Anyone who has been to sauna can testify for its relaxing effect, but the health benefits of sauna bathing have also been studied scientifically since the 18th century. The latest studies have shown that the most notable changes while having a sauna occur in the blood circulation. In room temperature, approximately 10% of the blood pumped by the heart goes to the skin. When skin warms up, the capillaries expand and the veins in the skin grow in capacity. While in the sauna, up to 70% of the blood pumped by the heart can go to the skin, practically making the blood circulate through the skin.


During sauna bathing, heart rate rises to the level corresponding to medium hard exercise and tests1 taken right after sauna show, that the elasticity of veins improves, carrying effect on both blood pressure as well as the functioning of the heart. A study1 shows that as a result of enjoying a sauna, the average systolic blood pressure lowers from the level of 137 to 130 and the diastolic pressure from the level of 82 to 75. The systolic pressure stayed lower even half an hour after the sauna. The expanding surface blood vessels are seen as redness on the skin.


An international study2 proves that abundant sauna bathing is connected to a decreased risk of stroke. The study shows that people who bathe in sauna 4-7 times a week have a 61% smaller chance of suffering a stroke than those who only go to sauna once a week. Sauna bathing 2-3 times a week lowers the risk by 14%. According to the scientists, the connection might be attributed to the lowering of the blood pressure, the activating of the immune system and the autonomous nervous system as well as the improved functioning of the cardiovascular system brought on by sauna bathing.

Sauna also alleviates breathing of asthmatics by expanding the bronchi.


Study executed by professor Jari Laukkanen et al. at the University of Eastern Finland.

2 American Academy of Neurology

Updated: 28.01.2020

Venture through the hole in the ice!

People who are into winter swimming can’t stop talking about the euphoric feeling after dipping into a hole in the ice, but there are also scientific facts about this.
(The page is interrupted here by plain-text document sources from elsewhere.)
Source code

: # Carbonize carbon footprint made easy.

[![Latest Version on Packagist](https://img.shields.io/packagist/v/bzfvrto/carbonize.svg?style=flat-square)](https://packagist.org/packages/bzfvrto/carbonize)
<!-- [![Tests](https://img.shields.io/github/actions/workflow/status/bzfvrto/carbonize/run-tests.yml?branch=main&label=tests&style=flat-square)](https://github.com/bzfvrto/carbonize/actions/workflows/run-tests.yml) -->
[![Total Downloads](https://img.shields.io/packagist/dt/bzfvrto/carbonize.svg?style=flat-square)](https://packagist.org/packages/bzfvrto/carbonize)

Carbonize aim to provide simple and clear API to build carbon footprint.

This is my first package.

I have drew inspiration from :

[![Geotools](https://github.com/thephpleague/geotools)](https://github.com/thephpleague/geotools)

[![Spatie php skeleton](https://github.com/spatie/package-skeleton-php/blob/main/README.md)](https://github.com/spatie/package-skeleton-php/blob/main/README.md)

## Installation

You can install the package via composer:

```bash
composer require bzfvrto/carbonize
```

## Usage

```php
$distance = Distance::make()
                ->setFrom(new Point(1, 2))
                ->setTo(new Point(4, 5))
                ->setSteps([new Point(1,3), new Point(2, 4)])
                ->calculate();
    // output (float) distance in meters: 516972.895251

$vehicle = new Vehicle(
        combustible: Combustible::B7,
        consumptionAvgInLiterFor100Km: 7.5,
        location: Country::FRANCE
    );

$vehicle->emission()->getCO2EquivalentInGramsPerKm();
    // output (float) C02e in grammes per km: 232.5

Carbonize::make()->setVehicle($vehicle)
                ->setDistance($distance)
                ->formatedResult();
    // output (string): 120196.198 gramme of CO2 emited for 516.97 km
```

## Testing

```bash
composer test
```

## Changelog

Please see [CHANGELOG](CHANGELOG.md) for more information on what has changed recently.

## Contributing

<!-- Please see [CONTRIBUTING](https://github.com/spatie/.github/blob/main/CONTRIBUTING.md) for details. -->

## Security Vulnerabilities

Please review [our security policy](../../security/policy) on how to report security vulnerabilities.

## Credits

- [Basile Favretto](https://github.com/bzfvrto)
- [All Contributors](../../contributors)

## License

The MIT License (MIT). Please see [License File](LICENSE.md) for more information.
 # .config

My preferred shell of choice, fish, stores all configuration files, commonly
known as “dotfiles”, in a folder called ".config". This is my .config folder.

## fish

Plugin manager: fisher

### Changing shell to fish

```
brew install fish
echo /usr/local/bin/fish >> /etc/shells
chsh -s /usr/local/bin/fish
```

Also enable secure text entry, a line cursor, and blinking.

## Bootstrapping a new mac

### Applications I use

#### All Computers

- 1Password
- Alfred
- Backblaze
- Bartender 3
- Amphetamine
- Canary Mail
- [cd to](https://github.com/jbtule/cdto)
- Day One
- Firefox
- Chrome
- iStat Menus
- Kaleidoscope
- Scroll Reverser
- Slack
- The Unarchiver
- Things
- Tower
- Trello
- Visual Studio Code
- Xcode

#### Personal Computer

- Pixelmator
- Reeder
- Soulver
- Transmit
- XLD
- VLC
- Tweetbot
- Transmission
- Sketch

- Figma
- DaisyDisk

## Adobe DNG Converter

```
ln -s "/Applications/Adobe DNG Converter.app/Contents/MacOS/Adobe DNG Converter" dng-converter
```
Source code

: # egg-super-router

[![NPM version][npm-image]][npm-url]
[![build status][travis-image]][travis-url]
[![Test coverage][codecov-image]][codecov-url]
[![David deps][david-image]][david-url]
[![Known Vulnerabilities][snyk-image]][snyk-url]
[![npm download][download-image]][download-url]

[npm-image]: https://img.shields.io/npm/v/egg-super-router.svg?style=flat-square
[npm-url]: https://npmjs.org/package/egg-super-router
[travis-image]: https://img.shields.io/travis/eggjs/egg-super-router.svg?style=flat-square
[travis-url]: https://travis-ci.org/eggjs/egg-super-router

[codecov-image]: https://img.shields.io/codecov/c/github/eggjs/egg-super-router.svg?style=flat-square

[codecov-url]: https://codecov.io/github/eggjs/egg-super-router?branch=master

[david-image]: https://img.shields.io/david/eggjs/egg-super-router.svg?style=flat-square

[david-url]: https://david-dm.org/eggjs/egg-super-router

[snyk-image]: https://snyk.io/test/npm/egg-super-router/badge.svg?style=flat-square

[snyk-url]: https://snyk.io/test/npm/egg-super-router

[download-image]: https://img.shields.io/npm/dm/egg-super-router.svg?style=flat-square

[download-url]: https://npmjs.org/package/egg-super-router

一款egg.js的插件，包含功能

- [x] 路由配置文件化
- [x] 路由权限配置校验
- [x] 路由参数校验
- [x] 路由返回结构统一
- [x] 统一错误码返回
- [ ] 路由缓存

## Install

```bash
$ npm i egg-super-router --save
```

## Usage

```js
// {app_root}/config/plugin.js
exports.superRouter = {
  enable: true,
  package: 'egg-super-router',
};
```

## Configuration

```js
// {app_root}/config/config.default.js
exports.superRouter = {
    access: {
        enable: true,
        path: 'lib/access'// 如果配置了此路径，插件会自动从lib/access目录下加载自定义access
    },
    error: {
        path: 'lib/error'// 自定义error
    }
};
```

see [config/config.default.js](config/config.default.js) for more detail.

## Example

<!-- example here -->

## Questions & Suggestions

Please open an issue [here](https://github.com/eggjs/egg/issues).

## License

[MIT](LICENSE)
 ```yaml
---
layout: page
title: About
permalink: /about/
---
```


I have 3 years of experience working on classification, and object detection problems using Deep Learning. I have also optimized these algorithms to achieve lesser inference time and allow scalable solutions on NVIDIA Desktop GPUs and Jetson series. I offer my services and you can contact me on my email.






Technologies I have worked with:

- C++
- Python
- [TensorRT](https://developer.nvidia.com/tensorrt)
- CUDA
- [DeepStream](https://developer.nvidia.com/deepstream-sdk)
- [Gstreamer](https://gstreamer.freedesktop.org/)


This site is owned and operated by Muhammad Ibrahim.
These are the benefits on ice swimming:

  • release of endorphins
  • release of cortisol, which reduces ia. joint pains
  • may increase the amount of antioxidants in the body
  • you’ll feel refreshed
  • you’ll sleep better
  • activates brown fat, which then stimulates metabolism
  • may restrain skin from drying
  • you’ll get a sense of having courage

Ice swimming should be avoided if you have a heart condition, suffer from cold urticaria hives or if you’re hungover.

Can sauna bathing be harmful?

Sitting in a steaming hot sauna might sound a bit frightening to a first-timer. However there are no observations in the studies of any health risks for healthy people. There are some things to take into consideration though.

Heart conditions and ice swimming

Going for a dip in a frozen lake straight from the sauna makes the superficial blood vessels to contract and the blood pressure to rise quickly and quite significantly. For a healthy person this big a rise of the blood pressure is not generally harmful, but if you suffer from a heart failure, the increased blood pressure could be dangerous.

Sauna bathe only when sober

Sauna is not recommended for anyone under the influence. The risks of sauna bathing intoxicated include ia. slipping, not recognizing your limits, irregular heartbeat and falling asleep in the sauna, which might lead to dehydration.